The present invention relates generally to a system and method for communications, and, in particular, to a system and method for multi-stream compression.
The effective throughput of a network can be improved, for example, using data compression. Data compression involves encoding information using fewer bits than the original compression. Data may be compressed, transmitted, and then decompressed. Compression reduces data storage space and transmission capacity, with a tradeoff of increased computation.

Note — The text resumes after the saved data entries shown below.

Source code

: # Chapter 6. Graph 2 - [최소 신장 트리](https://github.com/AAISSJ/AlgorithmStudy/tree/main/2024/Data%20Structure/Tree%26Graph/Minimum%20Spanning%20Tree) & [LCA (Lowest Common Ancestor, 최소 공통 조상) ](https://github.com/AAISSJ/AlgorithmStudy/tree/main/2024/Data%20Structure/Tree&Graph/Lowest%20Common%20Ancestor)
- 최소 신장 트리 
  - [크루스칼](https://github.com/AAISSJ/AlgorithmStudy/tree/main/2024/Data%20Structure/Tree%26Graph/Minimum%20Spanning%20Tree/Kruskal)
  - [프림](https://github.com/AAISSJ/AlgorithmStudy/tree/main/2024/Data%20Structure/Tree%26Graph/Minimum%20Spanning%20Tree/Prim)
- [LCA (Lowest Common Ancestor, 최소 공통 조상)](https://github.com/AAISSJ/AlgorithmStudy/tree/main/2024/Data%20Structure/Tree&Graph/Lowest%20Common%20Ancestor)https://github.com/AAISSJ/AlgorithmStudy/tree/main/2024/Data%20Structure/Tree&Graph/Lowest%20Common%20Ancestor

Data compression may be lossy or lossless. In lossless data compression, statistical redundancy is identified and eliminated, and no information is lost. Examples of lossless compression include Lempel-Ziv (LZ) compression, DEFLATE compression, LZ-Renau compression, Huffman coding, compression based on probabilistic models such as prediction by partial matching, grammar-based coding, and arithmetic coding. In lossy compression, marginally important information is identified and removed. Lossy data compression schemes are based on how people perceive the data in question. For example, the human eye is more sensitive to subtle variations in luminance than the variations in color. Examples of lossy compression include JPEG compression, MPEG compression, and Mp3 compression. Different coding methods are more efficient in compressing different data types. For example, JPEG compression is best used to compress images, MPEG compression is best used to compress video, MP3 compression is best used to compress audio, a lossless compression scheme is best used to compress a text file, and no compression is best for an already compressed file.
In accordance with an embodiment, a method for decompressing data includes receiving, by a network element, a first plurality of packets. Also, the method includes receiving, by the network element, a second plurality of packets. Additionally, the method includes decompressing the first plurality of packets by a first decompressor using a first compression scheme and decompressing the second plurality of packets by a second decompressor using a second compression scheme.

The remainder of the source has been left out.